◆ YOUR ASSIGNMENT: The response must consist of the records below, copied exactly.

◆ DATA FOR PROCESSING:

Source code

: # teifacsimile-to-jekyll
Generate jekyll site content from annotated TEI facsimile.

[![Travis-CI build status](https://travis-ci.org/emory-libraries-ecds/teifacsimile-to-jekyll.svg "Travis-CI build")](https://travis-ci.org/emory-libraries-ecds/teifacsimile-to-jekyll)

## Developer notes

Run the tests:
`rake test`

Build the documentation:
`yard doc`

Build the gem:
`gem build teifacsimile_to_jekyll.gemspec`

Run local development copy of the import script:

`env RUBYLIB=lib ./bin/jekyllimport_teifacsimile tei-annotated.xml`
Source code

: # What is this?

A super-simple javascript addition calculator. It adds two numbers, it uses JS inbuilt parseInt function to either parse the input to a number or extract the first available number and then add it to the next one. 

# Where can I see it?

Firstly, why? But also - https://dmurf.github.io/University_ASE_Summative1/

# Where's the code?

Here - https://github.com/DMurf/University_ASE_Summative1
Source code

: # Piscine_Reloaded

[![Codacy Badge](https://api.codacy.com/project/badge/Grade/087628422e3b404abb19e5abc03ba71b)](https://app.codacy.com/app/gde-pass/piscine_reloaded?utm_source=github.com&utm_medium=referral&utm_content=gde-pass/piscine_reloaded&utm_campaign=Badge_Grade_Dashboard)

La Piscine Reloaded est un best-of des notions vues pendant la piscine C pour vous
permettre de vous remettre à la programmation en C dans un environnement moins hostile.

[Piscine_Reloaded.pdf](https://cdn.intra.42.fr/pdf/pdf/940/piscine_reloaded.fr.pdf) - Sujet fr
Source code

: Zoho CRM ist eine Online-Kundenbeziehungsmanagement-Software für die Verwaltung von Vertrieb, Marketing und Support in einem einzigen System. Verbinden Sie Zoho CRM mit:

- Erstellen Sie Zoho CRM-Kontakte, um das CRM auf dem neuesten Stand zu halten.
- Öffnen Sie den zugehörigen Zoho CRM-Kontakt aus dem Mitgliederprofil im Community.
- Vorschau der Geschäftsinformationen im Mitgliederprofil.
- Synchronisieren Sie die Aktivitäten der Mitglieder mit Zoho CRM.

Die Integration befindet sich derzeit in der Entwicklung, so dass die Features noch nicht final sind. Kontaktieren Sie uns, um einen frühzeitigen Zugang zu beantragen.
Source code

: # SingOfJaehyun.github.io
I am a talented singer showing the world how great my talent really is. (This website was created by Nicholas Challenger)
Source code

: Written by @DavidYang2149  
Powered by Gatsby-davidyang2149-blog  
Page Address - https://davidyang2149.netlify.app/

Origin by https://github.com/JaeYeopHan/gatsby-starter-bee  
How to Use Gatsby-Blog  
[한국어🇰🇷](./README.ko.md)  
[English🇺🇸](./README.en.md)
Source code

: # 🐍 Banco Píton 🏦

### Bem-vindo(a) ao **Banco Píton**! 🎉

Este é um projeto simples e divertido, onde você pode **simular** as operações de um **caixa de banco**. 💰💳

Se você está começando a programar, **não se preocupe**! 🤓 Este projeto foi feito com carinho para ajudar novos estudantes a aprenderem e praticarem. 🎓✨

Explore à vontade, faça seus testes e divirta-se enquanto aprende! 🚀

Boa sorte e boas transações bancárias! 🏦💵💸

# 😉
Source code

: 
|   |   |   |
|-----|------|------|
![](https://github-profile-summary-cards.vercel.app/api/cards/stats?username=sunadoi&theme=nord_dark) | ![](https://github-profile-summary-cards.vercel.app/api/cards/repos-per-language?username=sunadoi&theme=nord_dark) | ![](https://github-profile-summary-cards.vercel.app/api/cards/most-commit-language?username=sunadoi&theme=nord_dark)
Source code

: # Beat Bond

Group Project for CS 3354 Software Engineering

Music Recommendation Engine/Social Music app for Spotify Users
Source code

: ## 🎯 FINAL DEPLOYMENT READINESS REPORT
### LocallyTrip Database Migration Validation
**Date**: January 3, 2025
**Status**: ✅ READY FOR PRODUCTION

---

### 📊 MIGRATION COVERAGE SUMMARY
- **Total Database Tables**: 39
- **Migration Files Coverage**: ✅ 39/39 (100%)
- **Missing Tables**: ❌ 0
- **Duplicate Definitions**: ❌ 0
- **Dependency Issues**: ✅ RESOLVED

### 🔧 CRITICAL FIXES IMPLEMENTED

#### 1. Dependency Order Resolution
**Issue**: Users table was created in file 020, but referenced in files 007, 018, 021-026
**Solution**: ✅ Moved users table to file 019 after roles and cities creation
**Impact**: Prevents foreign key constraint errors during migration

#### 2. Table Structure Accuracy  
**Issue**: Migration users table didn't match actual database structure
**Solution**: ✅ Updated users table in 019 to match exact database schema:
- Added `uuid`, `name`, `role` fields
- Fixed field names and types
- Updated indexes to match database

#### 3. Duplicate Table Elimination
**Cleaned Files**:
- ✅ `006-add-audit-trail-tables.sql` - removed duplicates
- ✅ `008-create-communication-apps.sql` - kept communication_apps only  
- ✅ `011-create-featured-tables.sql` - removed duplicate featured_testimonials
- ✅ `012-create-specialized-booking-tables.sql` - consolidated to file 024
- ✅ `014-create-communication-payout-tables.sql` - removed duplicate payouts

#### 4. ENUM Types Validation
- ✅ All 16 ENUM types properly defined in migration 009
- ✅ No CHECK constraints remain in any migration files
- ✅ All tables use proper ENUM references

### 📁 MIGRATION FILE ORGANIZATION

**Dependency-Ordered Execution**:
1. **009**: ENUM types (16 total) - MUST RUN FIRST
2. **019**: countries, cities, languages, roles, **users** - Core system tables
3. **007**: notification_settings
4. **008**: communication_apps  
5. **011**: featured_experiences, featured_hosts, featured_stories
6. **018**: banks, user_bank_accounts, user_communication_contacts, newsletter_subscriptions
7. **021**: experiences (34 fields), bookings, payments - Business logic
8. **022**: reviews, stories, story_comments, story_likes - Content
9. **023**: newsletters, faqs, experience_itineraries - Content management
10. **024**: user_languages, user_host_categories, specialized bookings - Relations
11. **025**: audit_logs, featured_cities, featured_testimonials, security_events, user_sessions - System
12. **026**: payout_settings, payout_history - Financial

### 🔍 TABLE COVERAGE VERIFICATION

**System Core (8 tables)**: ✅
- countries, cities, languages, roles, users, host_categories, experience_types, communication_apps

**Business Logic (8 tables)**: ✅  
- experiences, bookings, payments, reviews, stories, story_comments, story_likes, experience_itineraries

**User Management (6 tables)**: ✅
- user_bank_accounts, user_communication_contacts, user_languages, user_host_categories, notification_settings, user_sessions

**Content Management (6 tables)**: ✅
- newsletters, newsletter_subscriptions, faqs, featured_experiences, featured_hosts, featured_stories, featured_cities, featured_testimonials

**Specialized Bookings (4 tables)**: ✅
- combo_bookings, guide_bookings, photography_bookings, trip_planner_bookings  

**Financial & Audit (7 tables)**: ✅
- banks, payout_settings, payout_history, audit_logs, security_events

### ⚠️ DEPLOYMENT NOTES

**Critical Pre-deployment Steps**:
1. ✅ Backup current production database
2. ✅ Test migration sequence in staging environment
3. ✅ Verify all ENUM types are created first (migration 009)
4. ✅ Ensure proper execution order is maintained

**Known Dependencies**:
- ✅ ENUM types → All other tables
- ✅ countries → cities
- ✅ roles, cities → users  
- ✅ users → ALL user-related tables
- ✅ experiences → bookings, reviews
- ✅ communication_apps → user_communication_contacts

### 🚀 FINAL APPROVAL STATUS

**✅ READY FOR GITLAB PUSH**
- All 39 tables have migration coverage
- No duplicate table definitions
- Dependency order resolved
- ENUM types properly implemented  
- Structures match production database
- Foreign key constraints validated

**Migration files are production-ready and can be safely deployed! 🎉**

◆ ANSWER SPACE:
Source code

: # teifacsimile-to-jekyll
Generate jekyll site content from annotated TEI facsimile.

[![Travis-CI build status](https://travis-ci.org/emory-libraries-ecds/teifacsimile-to-jekyll.svg "Travis-CI build")](https://travis-ci.org/emory-libraries-ecds/teifacsimile-to-jekyll)

## Developer notes

Run the tests:
`rake test`

Build the documentation:
`yard doc`

Build the gem:
`gem build teifacsimile_to_jekyll.gemspec`

Run local development copy of the import script:

`env RUBYLIB=lib ./bin/jekyllimport_teifacsimile tei-annotated.xml`
Source code

: # What is this?

A super-simple javascript addition calculator. It adds two numbers, it uses JS inbuilt parseInt function to either parse the input to a number or extract the first available number and then add it to the next one. 

# Where can I see it?

Firstly, why? But also - https://dmurf.github.io/University_ASE_Summative1/

# Where's the code?

Here - https://github.com/DMurf/University_ASE_Summative1
Source code

: # Piscine_Reloaded

[![Codacy Badge](https://api.codacy.com/project/badge/Grade/087628422e3b404abb19e5abc03ba71b)](https://app.codacy.com/app/gde-pass/piscine_reloaded?utm_source=github.com&utm_medium=referral&utm_content=gde-pass/piscine_reloaded&utm_campaign=Badge_Grade_Dashboard)

La Piscine Reloaded est un best-of des notions vues pendant la piscine C pour vous
permettre de vous remettre à la programmation en C dans un environnement moins hostile.

[Piscine_Reloaded.pdf](https://cdn.intra.42.fr/pdf/pdf/940/piscine_reloaded.fr.pdf) - Sujet fr
Source code

: Zoho CRM ist eine Online-Kundenbeziehungsmanagement-Software für die Verwaltung von Vertrieb, Marketing und Support in einem einzigen System. Verbinden Sie Zoho CRM mit:

- Erstellen Sie Zoho CRM-Kontakte, um das CRM auf dem neuesten Stand zu halten.
- Öffnen Sie den zugehörigen Zoho CRM-Kontakt aus dem Mitgliederprofil im Community.
- Vorschau der Geschäftsinformationen im Mitgliederprofil.
- Synchronisieren Sie die Aktivitäten der Mitglieder mit Zoho CRM.

Die Integration befindet sich derzeit in der Entwicklung, so dass die Features noch nicht final sind. Kontaktieren Sie uns, um einen frühzeitigen Zugang zu beantragen.
Source code

: # SingOfJaehyun.github.io
I am a talented singer showing the world how great my talent really is. (This website was created by Nicholas Challenger)
Source code

: Written by @DavidYang2149  
Powered by Gatsby-davidyang2149-blog  
Page Address - https://davidyang2149.netlify.app/

Origin by https://github.com/JaeYeopHan/gatsby-starter-bee  
How to Use Gatsby-Blog  
[한국어🇰🇷](./README.ko.md)  
[English🇺🇸](./README.en.md)
Source code

: # 🐍 Banco Píton 🏦

### Bem-vindo(a) ao **Banco Píton**! 🎉

Este é um projeto simples e divertido, onde você pode **simular** as operações de um **caixa de banco**. 💰💳

Se você está começando a programar, **não se preocupe**! 🤓 Este projeto foi feito com carinho para ajudar novos estudantes a aprenderem e praticarem. 🎓✨

Explore à vontade, faça seus testes e divirta-se enquanto aprende! 🚀

Boa sorte e boas transações bancárias! 🏦💵💸

# 😉
Source code

: 
|   |   |   |
|-----|------|------|
![](https://github-profile-summary-cards.vercel.app/api/cards/stats?username=sunadoi&theme=nord_dark) | ![](https://github-profile-summary-cards.vercel.app/api/cards/repos-per-language?username=sunadoi&theme=nord_dark) | ![](https://github-profile-summary-cards.vercel.app/api/cards/most-commit-language?username=sunadoi&theme=nord_dark)
Source code

: # Beat Bond

Group Project for CS 3354 Software Engineering

Music Recommendation Engine/Social Music app for Spotify Users
Source code

: ## 🎯 FINAL DEPLOYMENT READINESS REPORT
### LocallyTrip Database Migration Validation
**Date**: January 3, 2025
**Status**: ✅ READY FOR PRODUCTION

---

### 📊 MIGRATION COVERAGE SUMMARY
- **Total Database Tables**: 39
- **Migration Files Coverage**: ✅ 39/39 (100%)
- **Missing Tables**: ❌ 0
- **Duplicate Definitions**: ❌ 0
- **Dependency Issues**: ✅ RESOLVED

### 🔧 CRITICAL FIXES IMPLEMENTED

#### 1. Dependency Order Resolution
**Issue**: Users table was created in file 020, but referenced in files 007, 018, 021-026
**Solution**: ✅ Moved users table to file 019 after roles and cities creation
**Impact**: Prevents foreign key constraint errors during migration

#### 2. Table Structure Accuracy  
**Issue**: Migration users table didn't match actual database structure
**Solution**: ✅ Updated users table in 019 to match exact database schema:
- Added `uuid`, `name`, `role` fields
- Fixed field names and types
- Updated indexes to match database

#### 3. Duplicate Table Elimination
**Cleaned Files**:
- ✅ `006-add-audit-trail-tables.sql` - removed duplicates
- ✅ `008-create-communication-apps.sql` - kept communication_apps only  
- ✅ `011-create-featured-tables.sql` - removed duplicate featured_testimonials
- ✅ `012-create-specialized-booking-tables.sql` - consolidated to file 024
- ✅ `014-create-communication-payout-tables.sql` - removed duplicate payouts

#### 4. ENUM Types Validation
- ✅ All 16 ENUM types properly defined in migration 009
- ✅ No CHECK constraints remain in any migration files
- ✅ All tables use proper ENUM references

### 📁 MIGRATION FILE ORGANIZATION

**Dependency-Ordered Execution**:
1. **009**: ENUM types (16 total) - MUST RUN FIRST
2. **019**: countries, cities, languages, roles, **users** - Core system tables
3. **007**: notification_settings
4. **008**: communication_apps  
5. **011**: featured_experiences, featured_hosts, featured_stories
6. **018**: banks, user_bank_accounts, user_communication_contacts, newsletter_subscriptions
7. **021**: experiences (34 fields), bookings, payments - Business logic
8. **022**: reviews, stories, story_comments, story_likes - Content
9. **023**: newsletters, faqs, experience_itineraries - Content management
10. **024**: user_languages, user_host_categories, specialized bookings - Relations
11. **025**: audit_logs, featured_cities, featured_testimonials, security_events, user_sessions - System
12. **026**: payout_settings, payout_history - Financial

### 🔍 TABLE COVERAGE VERIFICATION

**System Core (8 tables)**: ✅
- countries, cities, languages, roles, users, host_categories, experience_types, communication_apps

**Business Logic (8 tables)**: ✅  
- experiences, bookings, payments, reviews, stories, story_comments, story_likes, experience_itineraries

**User Management (6 tables)**: ✅
- user_bank_accounts, user_communication_contacts, user_languages, user_host_categories, notification_settings, user_sessions

**Content Management (6 tables)**: ✅
- newsletters, newsletter_subscriptions, faqs, featured_experiences, featured_hosts, featured_stories, featured_cities, featured_testimonials

**Specialized Bookings (4 tables)**: ✅
- combo_bookings, guide_bookings, photography_bookings, trip_planner_bookings  

**Financial & Audit (7 tables)**: ✅
- banks, payout_settings, payout_history, audit_logs, security_events

### ⚠️ DEPLOYMENT NOTES

**Critical Pre-deployment Steps**:
1. ✅ Backup current production database
2. ✅ Test migration sequence in staging environment
3. ✅ Verify all ENUM types are created first (migration 009)
4. ✅ Ensure proper execution order is maintained

**Known Dependencies**:
- ✅ ENUM types → All other tables
- ✅ countries → cities
- ✅ roles, cities → users  
- ✅ users → ALL user-related tables
- ✅ experiences → bookings, reviews
- ✅ communication_apps → user_communication_contacts

### 🚀 FINAL APPROVAL STATUS

**✅ READY FOR GITLAB PUSH**
- All 39 tables have migration coverage
- No duplicate table definitions
- Dependency order resolved
- ENUM types properly implemented  
- Structures match production database
- Foreign key constraints validated

**Migration files are production-ready and can be safely deployed! 🎉**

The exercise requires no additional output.